In our own courts it may still be regarded, perhaps, as an open question whether apportionment is the rule where the fault is inscrutable, as well as when both vessels are in fault, or whether only when both vessels are in fault. The Grace Girdler, 7 Wall. 196; The John Henry, 3 Ware, 264; The David Dows, 16 Fed. Rep. 154; The Comet, Abb. 451; The Breeze, 6 Ben. 14; The Summit, 2 Curt. 150.
If no trace is to be found of any doctrine of liability or rule of damages in cases of marine torts which is peculiar to the admiralty, except that which obtains in cases of collision, and has exclusive reference to the conduct of ships towards each other, and the faults or accidents incident to their navigation, resort may be had to the principles or analogies of the common law or of the civil law when a new question arises; and it has also been said that local statutes or general statutes, not obligatory upon courts of admiralty, furnish a rule of decision. The Highland Light, Chase, Dec. 150; Steam-boat v. Phœbus, 11 Pet. 175; Steam-boat Co. v. Chase, 16 Wall. 531; Cutting v. Seabury, 1 Spr. 522; The Lottawanna, 21 Wall. 558. Ordinarily, to determine the right and remedies of parties for marine torts the courts recur to the rules of the common law to ascertain what acts are marine torts. Peterson v. Watson, Blatchf. & H. 487. In the language of the decisions, marine torts are said to embrace wrongs committed by direct force, and those suffered in consequence of the negligence or malfeasance of others, “where the remedy at common law is by an action on the case.” Philadelphia, W. & B. R. Co. v. Philadelphia, etc., Steam Tow-boat Co., 23 How. 216; Leathers v. Blessing, 105 U. S. 630.

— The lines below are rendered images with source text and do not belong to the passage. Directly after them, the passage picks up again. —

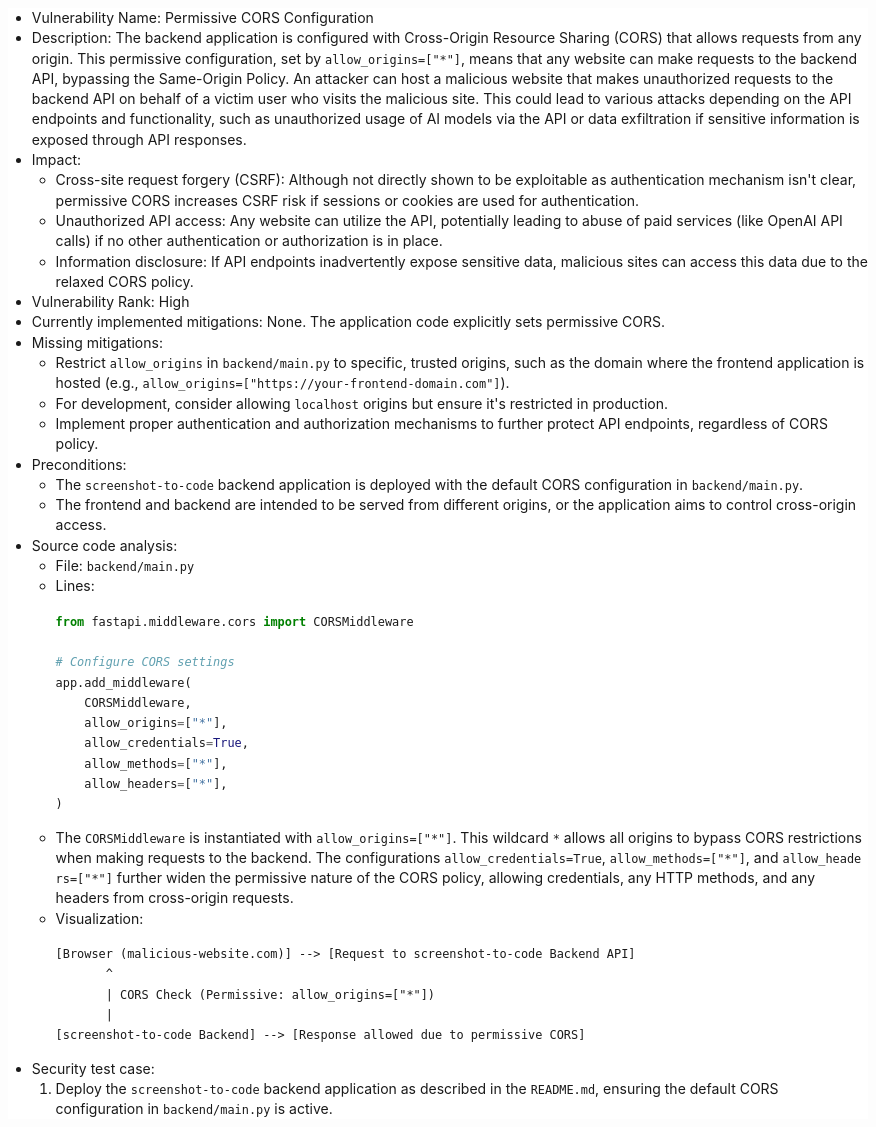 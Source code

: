 - Vulnerability Name: Permissive CORS Configuration
- Description: The backend application is configured with Cross-Origin Resource Sharing (CORS) that allows requests from any origin. This permissive configuration, set by `allow_origins=["*"]`, means that any website can make requests to the backend API, bypassing the Same-Origin Policy. An attacker can host a malicious website that makes unauthorized requests to the backend API on behalf of a victim user who visits the malicious site. This could lead to various attacks depending on the API endpoints and functionality, such as unauthorized usage of AI models via the API or data exfiltration if sensitive information is exposed through API responses.
- Impact:
    - Cross-site request forgery (CSRF): Although not directly shown to be exploitable as authentication mechanism isn't clear, permissive CORS increases CSRF risk if sessions or cookies are used for authentication.
    - Unauthorized API access: Any website can utilize the API, potentially leading to abuse of paid services (like OpenAI API calls) if no other authentication or authorization is in place.
    - Information disclosure: If API endpoints inadvertently expose sensitive data, malicious sites can access this data due to the relaxed CORS policy.
- Vulnerability Rank: High
- Currently implemented mitigations: None. The application code explicitly sets permissive CORS.
- Missing mitigations:
    - Restrict `allow_origins` in `backend/main.py` to specific, trusted origins, such as the domain where the frontend application is hosted (e.g., `allow_origins=["https://your-frontend-domain.com"]`).
    - For development, consider allowing `localhost` origins but ensure it's restricted in production.
    - Implement proper authentication and authorization mechanisms to further protect API endpoints, regardless of CORS policy.
- Preconditions:
    - The `screenshot-to-code` backend application is deployed with the default CORS configuration in `backend/main.py`.
    - The frontend and backend are intended to be served from different origins, or the application aims to control cross-origin access.
- Source code analysis:
    - File: `backend/main.py`
    - Lines:
      ```python
      from fastapi.middleware.cors import CORSMiddleware

      # Configure CORS settings
      app.add_middleware(
          CORSMiddleware,
          allow_origins=["*"],
          allow_credentials=True,
          allow_methods=["*"],
          allow_headers=["*"],
      )
      ```
    - The `CORSMiddleware` is instantiated with `allow_origins=["*"]`. This wildcard `*` allows all origins to bypass CORS restrictions when making requests to the backend. The configurations `allow_credentials=True`, `allow_methods=["*"]`, and `allow_headers=["*"]` further widen the permissive nature of the CORS policy, allowing credentials, any HTTP methods, and any headers from cross-origin requests.
    - Visualization:
      ```
      [Browser (malicious-website.com)] --> [Request to screenshot-to-code Backend API]
             ^
             | CORS Check (Permissive: allow_origins=["*"])
             |
      [screenshot-to-code Backend] --> [Response allowed due to permissive CORS]
      ```
- Security test case:
    1. Deploy the `screenshot-to-code` backend application as described in the `README.md`, ensuring the default CORS configuration in `backend/main.py` is active.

As has been stated, both the common law and the civil law agree in denying a right of recovery for negligence when the negligence of the party injured has concurred in producing the injury. The reason for the rule is sometimes said to be based upon grounds of public policy, which require, in the interest of the whole community, that every one shall take such care of himself as can reasonably be expected; but the reason more commonly assigned why contributory negligence is never considered in mitigation of damages, but is deemed a complete defense, is because “the law has no scales to determine, in such cases, whose wrong-doing weighed most in the compound that occasioned the mischief.” Railroad Co. v. Norton, 24 Pa. St. 469; Greenland v. Chaplin, 5 Exch. 243, 247; Wilds v. Hudson River R. Co., 24 N. Y. 432. The language of Strong, J., in Heil v. Glanding, 42 Pa. St. 493, 499, is as follows:
“The reason why, in cases of mutual concurring negligence, neither party can maintain an action against the other, is not that the wrong of the one is set off against the wrong of the other; it is that the law cannot measure how 885much the damage suffered is attributable to the plaintiff's own fault. If he were allowed to recover, it might be that he would obtain from the other party compensation for his own misconduct.”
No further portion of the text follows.